Maybe that’s our naiveté coming through, because someone writing a political blog (which this isn’t) or who’s a political science professor at the university might see it differently. Their advice might be, “Don’t discuss the details, because the devil is in the details! Stay clear of details; they can only trip you up.”
But this is a one-issue blog – Honolulu rail – and we’re sticking to our naïve notion that if a candidate wants to kill the rail project, which has been planned and vetted for at least six years at the local and national level with a clear set of goals and designs down to the last girder and bolt, the candidate owes the electorate something more than saying it costs too much and is ugly.
Ben Cayetano officially entered the mayoral race yesterday with a press conference that shed absolutely no light on what he’d build to get the job done at least as well as rail.

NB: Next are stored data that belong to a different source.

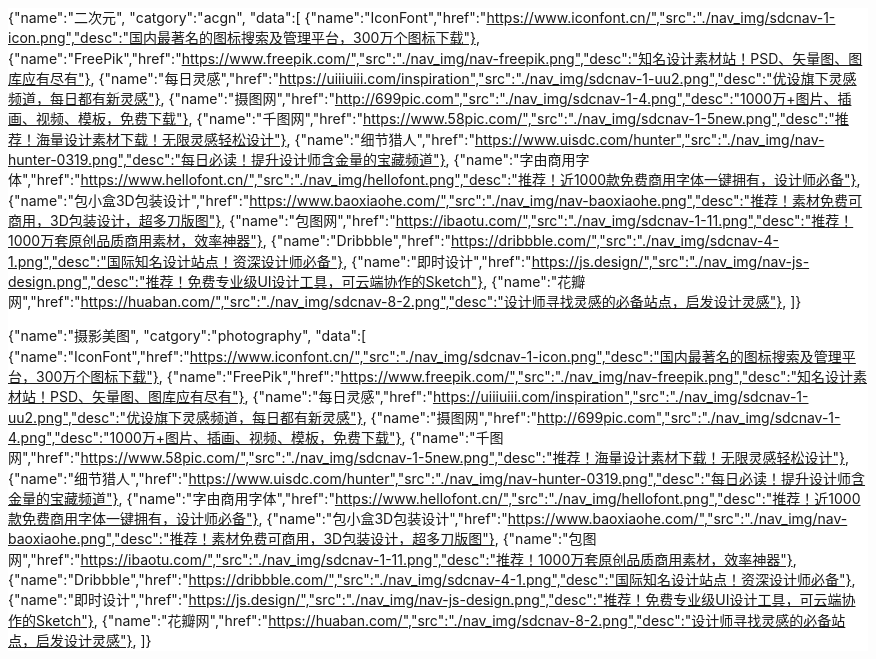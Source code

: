 {"name":"二次元", "catgory":"acgn", "data":[
	{"name":"IconFont","href":"https://www.iconfont.cn/","src":"./nav_img/sdcnav-1-icon.png","desc":"国内最著名的图标搜索及管理平台，300万个图标下载"},
	{"name":"FreePik","href":"https://www.freepik.com/","src":"./nav_img/nav-freepik.png","desc":"知名设计素材站！PSD、矢量图、图库应有尽有"},
	{"name":"每日灵感","href":"https://uiiiuiii.com/inspiration","src":"./nav_img/sdcnav-1-uu2.png","desc":"优设旗下灵感频道，每日都有新灵感"},
	{"name":"摄图网","href":"http://699pic.com","src":"./nav_img/sdcnav-1-4.png","desc":"1000万+图片、插画、视频、模板，免费下载"},
	{"name":"千图网","href":"https://www.58pic.com/","src":"./nav_img/sdcnav-1-5new.png","desc":"推荐！海量设计素材下载！无限灵感轻松设计"},
	{"name":"细节猎人","href":"https://www.uisdc.com/hunter","src":"./nav_img/nav-hunter-0319.png","desc":"每日必读！提升设计师含金量的宝藏频道"},
	{"name":"字由商用字体","href":"https://www.hellofont.cn/","src":"./nav_img/hellofont.png","desc":"推荐！近1000款免费商用字体一键拥有，设计师必备"},
	{"name":"包小盒3D包装设计","href":"https://www.baoxiaohe.com/","src":"./nav_img/nav-baoxiaohe.png","desc":"推荐！素材免费可商用，3D包装设计，超多刀版图"},
	{"name":"包图网","href":"https://ibaotu.com/","src":"./nav_img/sdcnav-1-11.png","desc":"推荐！1000万套原创品质商用素材，效率神器"},
	{"name":"Dribbble","href":"https://dribbble.com/","src":"./nav_img/sdcnav-4-1.png","desc":"国际知名设计站点！资深设计师必备"},
	{"name":"即时设计","href":"https://js.design/","src":"./nav_img/nav-js-design.png","desc":"推荐！免费专业级UI设计工具，可云端协作的Sketch"},
	{"name":"花瓣网","href":"https://huaban.com/","src":"./nav_img/sdcnav-8-2.png","desc":"设计师寻找灵感的必备站点，启发设计灵感"},
]}

{"name":"摄影美图", "catgory":"photography", "data":[
	{"name":"IconFont","href":"https://www.iconfont.cn/","src":"./nav_img/sdcnav-1-icon.png","desc":"国内最著名的图标搜索及管理平台，300万个图标下载"},
	{"name":"FreePik","href":"https://www.freepik.com/","src":"./nav_img/nav-freepik.png","desc":"知名设计素材站！PSD、矢量图、图库应有尽有"},
	{"name":"每日灵感","href":"https://uiiiuiii.com/inspiration","src":"./nav_img/sdcnav-1-uu2.png","desc":"优设旗下灵感频道，每日都有新灵感"},
	{"name":"摄图网","href":"http://699pic.com","src":"./nav_img/sdcnav-1-4.png","desc":"1000万+图片、插画、视频、模板，免费下载"},
	{"name":"千图网","href":"https://www.58pic.com/","src":"./nav_img/sdcnav-1-5new.png","desc":"推荐！海量设计素材下载！无限灵感轻松设计"},
	{"name":"细节猎人","href":"https://www.uisdc.com/hunter","src":"./nav_img/nav-hunter-0319.png","desc":"每日必读！提升设计师含金量的宝藏频道"},
	{"name":"字由商用字体","href":"https://www.hellofont.cn/","src":"./nav_img/hellofont.png","desc":"推荐！近1000款免费商用字体一键拥有，设计师必备"},
	{"name":"包小盒3D包装设计","href":"https://www.baoxiaohe.com/","src":"./nav_img/nav-baoxiaohe.png","desc":"推荐！素材免费可商用，3D包装设计，超多刀版图"},
	{"name":"包图网","href":"https://ibaotu.com/","src":"./nav_img/sdcnav-1-11.png","desc":"推荐！1000万套原创品质商用素材，效率神器"},
	{"name":"Dribbble","href":"https://dribbble.com/","src":"./nav_img/sdcnav-4-1.png","desc":"国际知名设计站点！资深设计师必备"},
	{"name":"即时设计","href":"https://js.design/","src":"./nav_img/nav-js-design.png","desc":"推荐！免费专业级UI设计工具，可云端协作的Sketch"},
	{"name":"花瓣网","href":"https://huaban.com/","src":"./nav_img/sdcnav-8-2.png","desc":"设计师寻找灵感的必备站点，启发设计灵感"},
]}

We weren’t there, so we don’t know how far or even if reporters pressed him for details on his “concept of an express bus or trolley system using dedicated freeway lanes,” which is how the Star-Advertiser reporter described it (subscription required). And that’s as far as the coverage of Mr. Cayetano’s transportation plan goes. You can search through all the available reports on websites belonging to the TV stations, Civil Beat, Pacific Business News and even HawaiiReporter, and the only reference to the candidate’s trolley/bus plan is what you’ve already read above. How can that possibly be?
Silence of the Lambs
We suspect reporters simply didn’t ask about the candidate’s plans to address the near-gridlock traffic congestion problem on Honolulu’s east-west thoroughfares. If you were living here during the heyday of Bob Sevey’s Channel 9 Newsroom, can you imagine our former colleagues – Bob Jones, Bart Fredo and Bambi Weil among them – leaving the press conference without demanding details of why the candidate’s trolley and bus "plan" would be better than the current rail project?When the candidate said, as described in the Star-Advertiser, “he would release details next week of his plans for the city’s sewage and secondary treatment plant upgrades, road repairs and other city projects,” they would have said, “And when will you release similar details about your trolley and bus scheme?”
Local journalism isn’t what it used to be, so we’re still in the dark about the one issue that will be front-and-center throughout the next several months – giving commuters relief from intolerable traffic congestion.
Questions that Need Asking
If he wants to replace rail with its detailed set of goals, Mr. Cayetano must tell the electorate what his goals are. He favors an alternative that he says will be much less expensive than building elevated rail, so a cheaper system would seem to be a primary goal. The only other goal we can discern is his desire to preserve view planes, which he says will be destroyed by rail’s elevated guideway. In the absence of any details, his two goals seem to be a cheaper system built at ground level.
How do those goals compare to an elevated system’s goals and attributes? Would an at-grade trolley/bus system that shares freeway lanes serve the community properly? The freeway is nowhere near the business, education, shopping and community centers that will be served along Honolulu rail’s route.
Would the system have on- and off-ramps every mile or so, or would it simply be a super-Zipper lane connecting the ends of the system, leaving commuters along the route with no way to access it?
If one or more trolley lines were built, continuous trenching would be required several feet deep throughout the route, thereby endangering the cultural artifacts and remains much more than the elevated system to which Mr. Cayetano objects.
Buses and trolleys require humans at the controls, which means greater distances between trolleys and therefore less frequent service. Rail’s trains will arrive every 3 minutes during peak periods. How would his trolley's frequency compare to rail's? If not as good, his system would be less attractive to potential riders.
As we have said repeatedly here at Yes2Rail, at-grade systems have much worse safety records than grade-separated transit because of their interaction with other surface traffic, including pedestrians. Search it out for yourself on the Internet and at our "aggregation" site beneath the Elevated vs At-Grade heading, or simply go to our post earlier this week on the San Diego trolley’s alarming fatalities. Mr. Cayetano has expressed a preference for such a system.
So far, we know next to nothing about Mr. Cayetano’s transit plan, and we’re likely to read what he thinks about sewers, water fees and potholes before he chooses to provide those devilish details. If the elephant-in-the-living room description ever applied to anything, Mr. Cayetano’s missing transit plan is the perfect fit.